With ASL and interpreting, the hope is that if you get your master’s degree, you will be able to interpret for anything. So that can be government work, medicine, law, travel, school, even just going to the grocery store. Anything that you do that requires your voice, a deaf individual needs an interpreter for.

We have a saying: “you don’t have to be amazing at one thing, you just have to be okay at everything.”

And it’s because you have to know things about dinosaurs in case you’re interpreting in a classroom and you need to know about dinosaur lifecycle. You need to know about types of medicine and how to use them. You need to know about the government, how each of the branches is formed, and why they’re in place.

Everything that you learn as a child, everything you see on the news, you have to have a basic understanding of in order to use ASL and interpreting effectively. With an ASL Studies degree, if you know the language, any other job can be targeted towards deaf individuals, giving them an outlet and a resource to use so they don’t feel isolated and hidden from the world.

William Woods: Many Options to Find Your Passion

William Woods has a broad array of subjects that you can take, which is really nice. I’m currently taking a medical terminology class for the new nursing program that’s starting at WWU. We have great law and business programs. Even just taking basic courses in all of those topics is very helpful and beneficial to obtaining that kind of basic knowledge of everything. The university is doing a great job of having enough options for students to find whatever it is they’re passionate about.
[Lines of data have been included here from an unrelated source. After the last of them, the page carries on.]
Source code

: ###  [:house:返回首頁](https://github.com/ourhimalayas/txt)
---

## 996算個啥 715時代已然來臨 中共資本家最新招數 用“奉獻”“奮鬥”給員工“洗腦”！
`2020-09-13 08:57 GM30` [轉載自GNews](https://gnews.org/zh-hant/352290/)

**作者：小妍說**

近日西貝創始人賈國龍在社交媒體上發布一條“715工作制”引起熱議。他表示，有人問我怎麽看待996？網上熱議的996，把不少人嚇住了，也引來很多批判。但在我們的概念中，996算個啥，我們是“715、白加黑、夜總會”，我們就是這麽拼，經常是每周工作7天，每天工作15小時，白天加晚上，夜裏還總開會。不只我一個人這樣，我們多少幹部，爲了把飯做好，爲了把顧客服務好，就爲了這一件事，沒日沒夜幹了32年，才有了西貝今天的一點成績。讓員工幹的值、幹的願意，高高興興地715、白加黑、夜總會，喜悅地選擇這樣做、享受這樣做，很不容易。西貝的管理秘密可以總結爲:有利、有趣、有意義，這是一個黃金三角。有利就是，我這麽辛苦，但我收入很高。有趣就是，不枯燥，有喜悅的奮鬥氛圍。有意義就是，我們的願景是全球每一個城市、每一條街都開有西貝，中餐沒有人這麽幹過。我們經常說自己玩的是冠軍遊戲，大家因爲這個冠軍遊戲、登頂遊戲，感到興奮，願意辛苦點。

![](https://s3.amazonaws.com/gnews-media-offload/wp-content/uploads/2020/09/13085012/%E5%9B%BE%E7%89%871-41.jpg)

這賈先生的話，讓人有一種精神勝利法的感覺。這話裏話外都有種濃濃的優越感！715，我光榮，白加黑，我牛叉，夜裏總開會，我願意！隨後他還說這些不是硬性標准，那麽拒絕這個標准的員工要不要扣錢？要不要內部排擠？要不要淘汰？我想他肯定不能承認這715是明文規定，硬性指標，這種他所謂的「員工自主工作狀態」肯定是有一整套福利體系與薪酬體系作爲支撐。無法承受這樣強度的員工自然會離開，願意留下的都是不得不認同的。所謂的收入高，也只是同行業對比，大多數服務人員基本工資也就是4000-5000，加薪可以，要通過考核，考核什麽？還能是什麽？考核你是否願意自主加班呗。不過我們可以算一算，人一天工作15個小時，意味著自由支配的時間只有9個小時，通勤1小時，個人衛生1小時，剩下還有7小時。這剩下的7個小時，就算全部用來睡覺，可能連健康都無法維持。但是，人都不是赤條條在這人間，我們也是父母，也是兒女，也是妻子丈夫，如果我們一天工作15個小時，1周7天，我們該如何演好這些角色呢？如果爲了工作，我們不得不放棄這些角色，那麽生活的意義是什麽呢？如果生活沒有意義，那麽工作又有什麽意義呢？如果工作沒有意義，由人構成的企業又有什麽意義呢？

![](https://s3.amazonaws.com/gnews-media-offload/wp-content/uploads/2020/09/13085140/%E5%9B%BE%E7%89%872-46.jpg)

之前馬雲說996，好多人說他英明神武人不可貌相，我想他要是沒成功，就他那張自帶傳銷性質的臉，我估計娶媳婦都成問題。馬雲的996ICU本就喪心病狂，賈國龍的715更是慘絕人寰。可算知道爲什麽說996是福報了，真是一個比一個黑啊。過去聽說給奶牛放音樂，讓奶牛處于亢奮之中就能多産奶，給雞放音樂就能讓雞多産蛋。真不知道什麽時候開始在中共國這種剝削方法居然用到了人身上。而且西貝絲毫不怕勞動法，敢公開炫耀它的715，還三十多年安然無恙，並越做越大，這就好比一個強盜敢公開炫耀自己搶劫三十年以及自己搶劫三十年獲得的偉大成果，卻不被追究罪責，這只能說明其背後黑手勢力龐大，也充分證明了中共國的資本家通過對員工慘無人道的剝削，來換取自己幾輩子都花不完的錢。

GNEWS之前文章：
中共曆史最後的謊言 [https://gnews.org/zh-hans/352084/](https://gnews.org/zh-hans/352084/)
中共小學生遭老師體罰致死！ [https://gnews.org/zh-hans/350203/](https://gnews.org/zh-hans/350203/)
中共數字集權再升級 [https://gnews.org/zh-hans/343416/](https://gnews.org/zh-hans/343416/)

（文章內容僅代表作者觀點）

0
Miscommunication and Memorable Classroom Experiences

In sign language, a lot of the signs are very similar. It is like when you are learning a foreign language, if you pronounce something wrong, then it means something different. There can be times where we think we’re signing something right as we are talking to one of our deaf mentors, and their face just goes white and they’re like “no, no, no, you can’t sign that.”

One example is that the signing for a green bean is very similar to that of a sexual act. We think we’re talking about green beans and what we’ve had for lunch, and our deaf mentors are like “no, no, no, you need to stop talking, don’t sign that.” That happens a lot and it’s very comical. It is one of those things that can get stuck in your mind forever.

Ten Years From Now

I am hoping to have my highest-level certificate in interpreting, and I would love to move to Washington D.C. or work in an embassy somewhere. I would like to start a business targeted towards deaf individuals that gives them the opportunity to be more culturally aware of other deaf individuals throughout the world. It could help them have different life experiences that they may miss out on because they don’t have information that we do.